The production is still, even under revival director Sarah Tipple, stridently anti-American. As I have argued elsewhere, however, this is one of the production's greatest strengths in terms of recuperative value because it so frustrates the easy distinction between East and West.
Its use of Bankaru puppet theatre combined with artful choreography and cinematic sets make it unique in the current operatic canon.
Conductor Gianluca Marciano led the orchestra through Puccini's sumptuous melodic palette with gusto but more importantly gave renewed meaning to the modern interpretation of expansive Puccini. He allowed the singers enough rubato to extend the duration of their top notes, a quality that most performances of Italian opera these days lack considerably.

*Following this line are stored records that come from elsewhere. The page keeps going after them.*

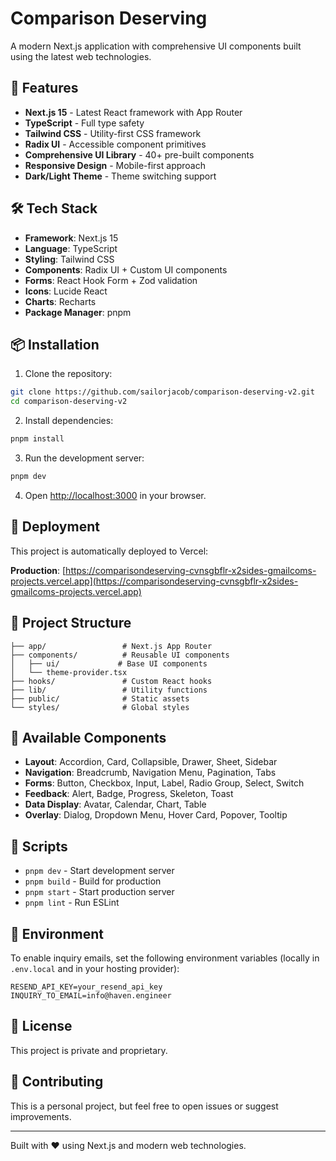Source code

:# Comparison Deserving

A modern Next.js application with comprehensive UI components built using the latest web technologies.

## 🚀 Features

- **Next.js 15** - Latest React framework with App Router
- **TypeScript** - Full type safety
- **Tailwind CSS** - Utility-first CSS framework
- **Radix UI** - Accessible component primitives
- **Comprehensive UI Library** - 40+ pre-built components
- **Responsive Design** - Mobile-first approach
- **Dark/Light Theme** - Theme switching support

## 🛠️ Tech Stack

- **Framework**: Next.js 15
- **Language**: TypeScript
- **Styling**: Tailwind CSS
- **Components**: Radix UI + Custom UI components
- **Forms**: React Hook Form + Zod validation
- **Icons**: Lucide React
- **Charts**: Recharts
- **Package Manager**: pnpm

## 📦 Installation

1. Clone the repository:
```bash
git clone https://github.com/sailorjacob/comparison-deserving-v2.git
cd comparison-deserving-v2
```

2. Install dependencies:
```bash
pnpm install
```

3. Run the development server:
```bash
pnpm dev
```

4. Open [http://localhost:3000](http://localhost:3000) in your browser.

## 🚀 Deployment

This project is automatically deployed to Vercel:

**Production**: [https://comparisondeserving-cvnsgbflr-x2sides-gmailcoms-projects.vercel.app](https://comparisondeserving-cvnsgbflr-x2sides-gmailcoms-projects.vercel.app)

## 📁 Project Structure

```
├── app/                 # Next.js App Router
├── components/          # Reusable UI components
│   ├── ui/             # Base UI components
│   └── theme-provider.tsx
├── hooks/               # Custom React hooks
├── lib/                 # Utility functions
├── public/              # Static assets
└── styles/              # Global styles
```

## 🎨 Available Components

- **Layout**: Accordion, Card, Collapsible, Drawer, Sheet, Sidebar
- **Navigation**: Breadcrumb, Navigation Menu, Pagination, Tabs
- **Forms**: Button, Checkbox, Input, Label, Radio Group, Select, Switch
- **Feedback**: Alert, Badge, Progress, Skeleton, Toast
- **Data Display**: Avatar, Calendar, Chart, Table
- **Overlay**: Dialog, Dropdown Menu, Hover Card, Popover, Tooltip

## 🔧 Scripts

- `pnpm dev` - Start development server
- `pnpm build` - Build for production
- `pnpm start` - Start production server
- `pnpm lint` - Run ESLint

## 🔐 Environment

To enable inquiry emails, set the following environment variables (locally in `.env.local` and in your hosting provider):

```
RESEND_API_KEY=your_resend_api_key
INQUIRY_TO_EMAIL=info@haven.engineer
```

## 📝 License

This project is private and proprietary.

## 🤝 Contributing

This is a personal project, but feel free to open issues or suggest improvements.

---

Built with ❤️ using Next.js and modern web technologies.
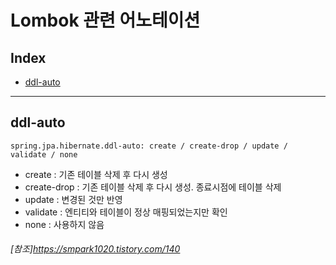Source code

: # Lombok 관련 어노테이션
## Index
- [ddl-auto](#ddl-auto)

----

## ddl-auto
```
spring.jpa.hibernate.ddl-auto: create / create-drop / update / validate / none
```
 - create : 기존 테이블 삭제 후 다시 생성
 - create-drop : 기존 테이블 삭제 후 다시 생성. 종료시점에 테이블 삭제
 - update : 변경된 것만 반영
 - validate : 엔티티와 테이블이 정상 매핑되었는지만 확인
 - none : 사용하지 않음
###### [참조]https://smpark1020.tistory.com/140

It wasn't long ago that allowing the singers to take as much time as they liked with their top notes was common place: one need only listen to recordings from the boom in the 1950s and 60s. Somehow, though, this freedom of expression is lost in the industrialization of opera, so it was refreshing that it was back to give this performance both immediacy and life.
Dina Kuznetsova sang a heartfelt and emotionally charged Butterfly, however tentative she was in her initial entrances. Kuznetsova handles the music very well, and her slightly faster interpretation of "One fine day" ("Un bel di") suited both her capabilities and the dramatic situation at hand. Her diction is not as polished as one would like, however, and her Russian vowels appear jarring in the English translation. Nevertheless, she is a great singing actress: I was moved to tears during the second act as she brought out Sorrow for the first time and sang with a clarion beam to emotion into the house.
It was a pleasure to hear Pamela Helen Stephen as Suzuki again; she was every bit as emotive as her last appearance at ENO, and even somewhat more visceral this time. Her interpretation almost makes one wish that Suzuki had a slightly larger role. Stephen's chemistry with Kuznetsova was also excellent: the way they were looking at each other during the Humming Chorus was quite heartfelt.
Less impressive was Timothy Richards, whose Pinkerton was as vocally ineffective as his acting. His first aria ("Throughout the world, "Dovunque al mondo") was devoid of shine and had only nasal point, yet still not enough that it carried well. It's not that he doesn't have a certain sense of style; his Pinkerton simply lacks any real swagger and has none of the creepy interest in Butterfly he should or believable remorse once everything is over.
Luckily there was still a solid male voice to enjoy in the form of George von Bergen, who sang a secure and well-rounded Sharpless with a strong baritone. His diction did occasionally get lost in the depth of his sound but, if you ask me, this is a good problem to have if you are a singer.
The Goro of Alun Rhys-Jenkins was perfectly annoying and well sung, while Mark Richardson's Bonze was suitably bombastic.
Overall, Minghella's production is still a magical night at ENO. Don't miss it.